Thursday, March 1, 2012

The Chicago Fire and its Relics



In the fall of 1871, a massive fire spread through the city of Chicago. Within three days , over three square miles of the city were burnt, over 200 people were dead, and nearly a third of the city’s population was homeless.


Remarkably, while the city was smoldering  - only a few days after the fire was extinguished - railroads were forced to schedule additional trips toward the city. From across the Midwest, thousands of tourists descended on the smoking ruins. Along the debris-choked streets, visitors were greeted by “relic vendors” (usually children) who mined the burnt-out homes, stores, and hotels for melted or charred curiosities.


Children selling relics of the Chicago Fire in the streets.

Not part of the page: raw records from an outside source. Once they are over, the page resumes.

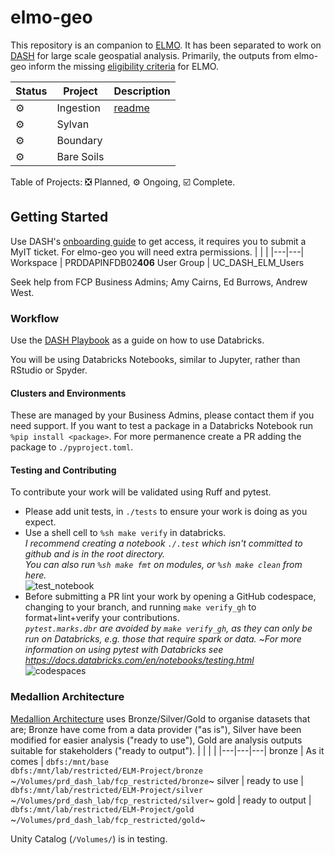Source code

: # elmo-geo
This repository is an companion to [ELMO][elmo]. It has been separated to work on [DASH][dash] for large scale geospatial analysis.  Primarily, the outputs from elmo-geo inform the missing [eligibility criteria][elig] for ELMO.

| Status | Project | Description |
| ------ | ------- | ----------- |
| :gear: | Ingestion | [readme](notebooks/ingestion/readme.md)
| :gear: | Sylvan |
| :gear: | Boundary |
| :gear: | Bare Soils |

Table of Projects: :negative_squared_cross_mark: Planned, :gear: Ongoing, :ballot_box_with_check: Complete.



## Getting Started
Use DASH's [onboarding guide][dash_onboarding] to get access, it requires you to submit a MyIT ticket.  For elmo-geo you will need extra permissions.
|   |   |
|---|---|
Workspace | PRDDAPINFDB02<b>406</b>
User Group | UC_DASH_ELM_Users

Seek help from FCP Business Admins; Amy Cairns, Ed Burrows, Andrew West.


### Workflow
Use the [DASH Playbook][dash_playbook] as a guide on how to use Databricks.  

You will be using Databricks Notebooks, similar to Jupyter, rather than RStudio or Spyder.


#### Clusters and Environments
These are managed by your Business Admins, please contact them if you need support.
If you want to test a package in a Databricks Notebook run `%pip install <package>`.
For more permanence create a PR adding the package to `./pyproject.toml`.


#### Testing and Contributing
To contribute your work will be validated using Ruff and pytest.
- Please add unit tests, in `./tests` to ensure your work is doing as you expect.
- Use a shell cell to `%sh make verify` in databricks.  
  _I recommend creating a notebook `./.test` which isn't committed to github and is in the root directory._  
  _You can also run `%sh make fmt` on modules, or `%sh make clean` from here._  
![test_notebook](https://github.com/Defra-Data-Science-Centre-of-Excellence/elmo-geo/assets/81236667/3277e5a3-d632-4fc5-a758-e929dffc4be2)
- Before submitting a PR lint your work by opening a GitHub codespace, changing to your branch, and running `make verify_gh` to format+lint+verify your contributions.  
  _`pytest.marks.dbr` are avoided by `make verify_gh`, as they can only be run on Databricks, e.g. those that require spark or data._
  ~_For more information on using pytest with Databricks see https://docs.databricks.com/en/notebooks/testing.html_  
![codespaces](https://github.com/Defra-Data-Science-Centre-of-Excellence/elmo-geo/assets/81236667/9e8493e8-3712-4236-b2ad-f1bce0156837)


### Medallion Architecture
[Medallion Architecture][databricks_medallion] uses Bronze/Silver/Gold to organise datasets that are; Bronze have come from a data provider ("as is"), Silver have been modified for easier analysis ("ready to use"), Gold are analysis outputs suitable for stakeholders ("ready to output").
|   |   |   |
|---|---|---|
bronze | As it comes | `dbfs:/mnt/base`<br>`dbfs:/mnt/lab/restricted/ELM-Project/bronze`<br>~`/Volumes/prd_dash_lab/fcp_restricted/bronze`~
silver | ready to use | `dbfs:/mnt/lab/restricted/ELM-Project/silver`<br>~`/Volumes/prd_dash_lab/fcp_restricted/silver`~
gold | ready to output | `dbfs:/mnt/lab/restricted/ELM-Project/gold`<br>~`/Volumes/prd_dash_lab/fcp_restricted/gold`~

Unity Catalog (`/Volumes/`) is in testing.



[elmo]: https://github.com/Defra-Data-Science-Centre-of-Excellence/elm_modelling_strategy/
[dash]: https://defra.sharepoint.com/sites/Community448/SitePages/Welcome-to-the-Data-Science-Centre-of-Excellence.aspx
[elig]: https://animated-system-bf6fb80a.pages.github.io/Reference/elmo/eligibility/criteria.html
[dash_onboarding]: https://defra.sharepoint.com/sites/Community448/SitePages/Onboarding.aspx
[dash_playbook]: https://github.com/Defra-Data-Science-Centre-of-Excellence/DASH-Playbook
[dash_myit]: https://defragroup.service-now.com/esc?id=sc_cat_item_guide&table=sc_cat_item&sys_id=025906fb1b99f190848b8594e34bcb67
[databricks_medallion]: https://www.databricks.com/glossary/medallion-architecture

Here’s how a visiting newspaper reporter described post-fire scenery:

The town is beginning to fill with aesthetic sight-seers… If one could divest himself of the all feelings of sympathy and pain he could gain from these smoking squares the finest intellectual enjoyment. Monotonous as the gray stretch of desolation appears at first, the longer you look and linger the more this uniformity of character and color breaks up and reveals to you an infinite study of lines and forms. Of course these ruins lack the consecration which has come with the course of ages to the splintered monoliths of Thebes and the gnawed plinths of Paestum. But there is not an equal if not greater human interest in surveying these brand new shards of a great city, and reflecting that the builders do not hide from the sympathies in the mists of immemorial time, but today live and breathe....”

What burned at Chicago was not the heart of an ancient city with multiple pasts. The fire of 1871 burned down a very modern place. Most of what destroyed was probably less than a generation old. Today, the equivalent would be the destruction of a familiar suburb built in the early 1980s. The photos, drawings, and descriptions of the Chicago ruins didn’t illustrate ancient wonders, they depicted a corner of the modern landscape destroyed.

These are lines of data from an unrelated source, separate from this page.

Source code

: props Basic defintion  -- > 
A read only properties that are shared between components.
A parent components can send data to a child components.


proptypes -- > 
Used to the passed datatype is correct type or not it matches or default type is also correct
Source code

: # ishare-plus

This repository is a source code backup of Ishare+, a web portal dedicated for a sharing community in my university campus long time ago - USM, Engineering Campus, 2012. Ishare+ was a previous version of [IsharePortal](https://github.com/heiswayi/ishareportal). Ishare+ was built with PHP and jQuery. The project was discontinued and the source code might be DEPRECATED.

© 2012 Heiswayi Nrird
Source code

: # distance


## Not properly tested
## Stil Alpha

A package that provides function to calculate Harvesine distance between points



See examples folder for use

Not Pompeii, Chicago. 1871.

The relics purchased by tourists weren’t antiques. They were decomposed or mutated versions of their own familiar world – a warped teacup or a mass of melted spoons. Visitors to the remains of the Chicago Fire saw the furnishings of their own lives cast in the past tense. Much like the popularity of contemporary post apocalyptic fantasies (take for example the History Channel’s popular “Life After People” series), residents of 1870s America were also intrigued – and entertained - by the idea of the end of their own world. 

Teacup, circa late 1860s, warped by the fire in 1871.